The new study comparing people with two copies of the APOE4 gene to those with other forms of the APOE gene found that the disease appeared about 10 years earlier in those with two copies of APOE4, with onset around age 65 on average. These individuals also experienced more severe symptoms at an earlier age compared to those with other forms of Alzheimer’s. Having two copies of the APOE4 gene was also linked to a higher risk of developing beta-amyloid and tau build-up in the brain. Researchers believe that people with two copies of APOE4 have a genetic form of Alzheimer’s, which could have implications for risk mitigation and precise management of the disease.

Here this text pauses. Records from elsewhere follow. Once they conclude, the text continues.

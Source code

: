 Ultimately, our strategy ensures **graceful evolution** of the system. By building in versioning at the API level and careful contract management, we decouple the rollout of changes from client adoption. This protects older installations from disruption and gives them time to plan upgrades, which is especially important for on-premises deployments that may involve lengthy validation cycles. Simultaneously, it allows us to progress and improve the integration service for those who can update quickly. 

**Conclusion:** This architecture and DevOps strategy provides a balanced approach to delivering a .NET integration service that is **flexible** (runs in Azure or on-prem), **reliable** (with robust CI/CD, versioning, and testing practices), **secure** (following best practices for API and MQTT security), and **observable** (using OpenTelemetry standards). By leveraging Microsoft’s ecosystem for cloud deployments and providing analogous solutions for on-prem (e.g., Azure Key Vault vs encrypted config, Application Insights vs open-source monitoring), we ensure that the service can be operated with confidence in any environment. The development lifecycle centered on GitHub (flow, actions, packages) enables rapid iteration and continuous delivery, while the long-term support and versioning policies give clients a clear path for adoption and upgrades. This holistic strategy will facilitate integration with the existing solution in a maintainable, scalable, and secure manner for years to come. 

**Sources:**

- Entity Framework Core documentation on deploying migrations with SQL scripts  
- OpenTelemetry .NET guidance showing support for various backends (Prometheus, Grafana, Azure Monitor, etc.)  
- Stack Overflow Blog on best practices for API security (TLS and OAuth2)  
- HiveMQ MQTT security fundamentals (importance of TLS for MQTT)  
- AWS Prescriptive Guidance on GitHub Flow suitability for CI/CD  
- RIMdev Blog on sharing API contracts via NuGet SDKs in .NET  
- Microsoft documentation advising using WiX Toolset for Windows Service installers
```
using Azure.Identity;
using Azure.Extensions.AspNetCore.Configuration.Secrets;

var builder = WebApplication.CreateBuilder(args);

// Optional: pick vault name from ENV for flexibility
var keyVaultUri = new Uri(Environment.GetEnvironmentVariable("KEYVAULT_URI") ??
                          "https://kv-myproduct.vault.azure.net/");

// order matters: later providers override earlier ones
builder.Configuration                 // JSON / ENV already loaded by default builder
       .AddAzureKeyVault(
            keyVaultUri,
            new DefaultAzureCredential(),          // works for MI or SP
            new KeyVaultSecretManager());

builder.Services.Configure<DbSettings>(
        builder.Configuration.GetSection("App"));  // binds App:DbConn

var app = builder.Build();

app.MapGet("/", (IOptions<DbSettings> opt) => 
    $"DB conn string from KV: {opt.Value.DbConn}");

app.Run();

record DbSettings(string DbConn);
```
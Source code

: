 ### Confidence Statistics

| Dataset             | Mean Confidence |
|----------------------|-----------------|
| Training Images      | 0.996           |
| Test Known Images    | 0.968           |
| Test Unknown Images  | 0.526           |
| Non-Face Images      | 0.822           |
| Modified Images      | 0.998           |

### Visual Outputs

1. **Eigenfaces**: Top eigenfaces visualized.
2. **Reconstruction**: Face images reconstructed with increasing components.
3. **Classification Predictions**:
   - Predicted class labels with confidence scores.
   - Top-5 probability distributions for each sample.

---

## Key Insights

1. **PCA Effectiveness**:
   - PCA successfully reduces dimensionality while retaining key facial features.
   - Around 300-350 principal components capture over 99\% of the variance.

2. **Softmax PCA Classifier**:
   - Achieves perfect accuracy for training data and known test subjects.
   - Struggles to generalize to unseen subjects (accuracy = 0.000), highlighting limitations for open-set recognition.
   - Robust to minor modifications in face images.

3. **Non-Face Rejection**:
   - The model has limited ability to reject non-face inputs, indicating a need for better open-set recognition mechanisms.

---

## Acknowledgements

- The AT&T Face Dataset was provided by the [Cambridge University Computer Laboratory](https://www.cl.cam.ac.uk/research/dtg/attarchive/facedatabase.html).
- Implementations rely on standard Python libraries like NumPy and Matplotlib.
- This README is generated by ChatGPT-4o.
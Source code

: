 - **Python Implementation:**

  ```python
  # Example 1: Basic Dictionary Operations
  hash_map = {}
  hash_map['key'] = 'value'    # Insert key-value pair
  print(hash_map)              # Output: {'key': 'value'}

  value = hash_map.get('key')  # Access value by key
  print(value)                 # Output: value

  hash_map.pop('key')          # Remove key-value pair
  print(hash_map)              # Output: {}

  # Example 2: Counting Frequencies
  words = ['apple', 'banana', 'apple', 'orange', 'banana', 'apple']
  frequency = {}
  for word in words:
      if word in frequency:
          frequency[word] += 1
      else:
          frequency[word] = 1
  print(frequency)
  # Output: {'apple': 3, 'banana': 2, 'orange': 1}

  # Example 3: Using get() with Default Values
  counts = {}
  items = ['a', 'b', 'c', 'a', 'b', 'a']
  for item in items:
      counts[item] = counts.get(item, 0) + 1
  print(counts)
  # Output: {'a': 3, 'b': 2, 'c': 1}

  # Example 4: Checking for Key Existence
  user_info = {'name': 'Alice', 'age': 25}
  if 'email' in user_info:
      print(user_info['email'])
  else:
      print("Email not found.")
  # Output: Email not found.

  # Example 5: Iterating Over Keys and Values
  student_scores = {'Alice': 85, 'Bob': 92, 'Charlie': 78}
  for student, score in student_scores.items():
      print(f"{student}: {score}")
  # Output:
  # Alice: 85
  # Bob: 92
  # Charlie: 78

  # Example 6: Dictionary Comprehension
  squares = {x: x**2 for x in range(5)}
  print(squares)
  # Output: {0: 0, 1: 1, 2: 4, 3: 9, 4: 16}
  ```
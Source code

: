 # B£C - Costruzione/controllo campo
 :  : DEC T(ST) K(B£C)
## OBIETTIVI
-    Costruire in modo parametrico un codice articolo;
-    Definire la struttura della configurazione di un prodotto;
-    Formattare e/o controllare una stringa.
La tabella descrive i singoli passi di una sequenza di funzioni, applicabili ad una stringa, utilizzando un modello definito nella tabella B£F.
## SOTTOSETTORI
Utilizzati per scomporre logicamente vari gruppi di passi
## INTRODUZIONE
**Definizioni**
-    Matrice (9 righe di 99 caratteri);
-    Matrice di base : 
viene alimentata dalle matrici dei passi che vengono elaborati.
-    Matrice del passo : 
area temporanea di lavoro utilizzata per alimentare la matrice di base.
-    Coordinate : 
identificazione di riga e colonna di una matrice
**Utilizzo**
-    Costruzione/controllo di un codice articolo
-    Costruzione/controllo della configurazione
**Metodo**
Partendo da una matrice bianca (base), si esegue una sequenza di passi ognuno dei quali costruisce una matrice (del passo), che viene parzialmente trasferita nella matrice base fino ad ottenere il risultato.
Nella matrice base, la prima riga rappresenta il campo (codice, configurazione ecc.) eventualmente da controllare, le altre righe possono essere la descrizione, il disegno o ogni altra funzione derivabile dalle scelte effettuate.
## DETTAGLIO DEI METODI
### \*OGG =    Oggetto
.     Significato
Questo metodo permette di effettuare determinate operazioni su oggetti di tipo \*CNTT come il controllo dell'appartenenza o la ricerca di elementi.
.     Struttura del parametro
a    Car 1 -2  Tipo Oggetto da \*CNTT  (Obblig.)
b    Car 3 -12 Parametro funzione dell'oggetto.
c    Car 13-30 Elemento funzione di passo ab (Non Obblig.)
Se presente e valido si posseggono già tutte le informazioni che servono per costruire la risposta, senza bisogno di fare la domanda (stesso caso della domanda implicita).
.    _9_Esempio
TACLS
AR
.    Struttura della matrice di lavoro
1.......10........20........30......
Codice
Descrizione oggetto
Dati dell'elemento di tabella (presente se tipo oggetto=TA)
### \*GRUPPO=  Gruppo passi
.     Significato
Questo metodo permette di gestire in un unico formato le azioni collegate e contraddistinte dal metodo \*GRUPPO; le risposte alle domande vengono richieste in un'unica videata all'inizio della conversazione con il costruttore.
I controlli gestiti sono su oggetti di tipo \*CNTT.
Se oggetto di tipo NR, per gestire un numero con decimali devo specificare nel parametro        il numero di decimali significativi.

Although around 30% to 35% of individuals with two copies of the APOE4 gene are expected to develop mild cognitive impairment or dementia, this gene is also strongly associated with heart disease. Therefore, it is possible that some individuals with two copies of APOE4 may have died from cardiovascular disease before developing dementia. The study suggests that around 15% of individuals diagnosed with Alzheimer’s may have two copies of the APOE4 gene. Despite the genetic predisposition, not everyone with APOE4 will necessarily develop Alzheimer’s, as other factors such as lifestyle and environment also play a role.
Physicians do not routinely request genetic testing for individuals diagnosed with Alzheimer’s, but the study authors suggest that this type of testing could be beneficial in determining treatment options. For example, genetic testing could be crucial for helping individuals with two copies of APOE4 make informed decisions about treatments like lecanemab, which aims to clear amyloids in the brain. However, individuals with two copies of APOE4 are more likely to experience brain swelling from these medications, making genetic testing potentially life-saving in this context. Some treatment centers do not offer this medication due to the associated risks.
In conclusion, genetic testing for Alzheimer’s disease is becoming increasingly important as researchers uncover new insights into the genetic factors that influence an individual’s risk of developing the disease. The discovery that a familial form of Alzheimer’s may be a separate disease has significant implications for risk assessment and treatment strategies. Individuals with two copies of the APOE4 gene have an increased risk of developing Alzheimer’s and may benefit from genetic testing to inform their healthcare decisions. Ultimately, these findings may lead to more personalized approaches to managing and preventing Alzheimer’s disease.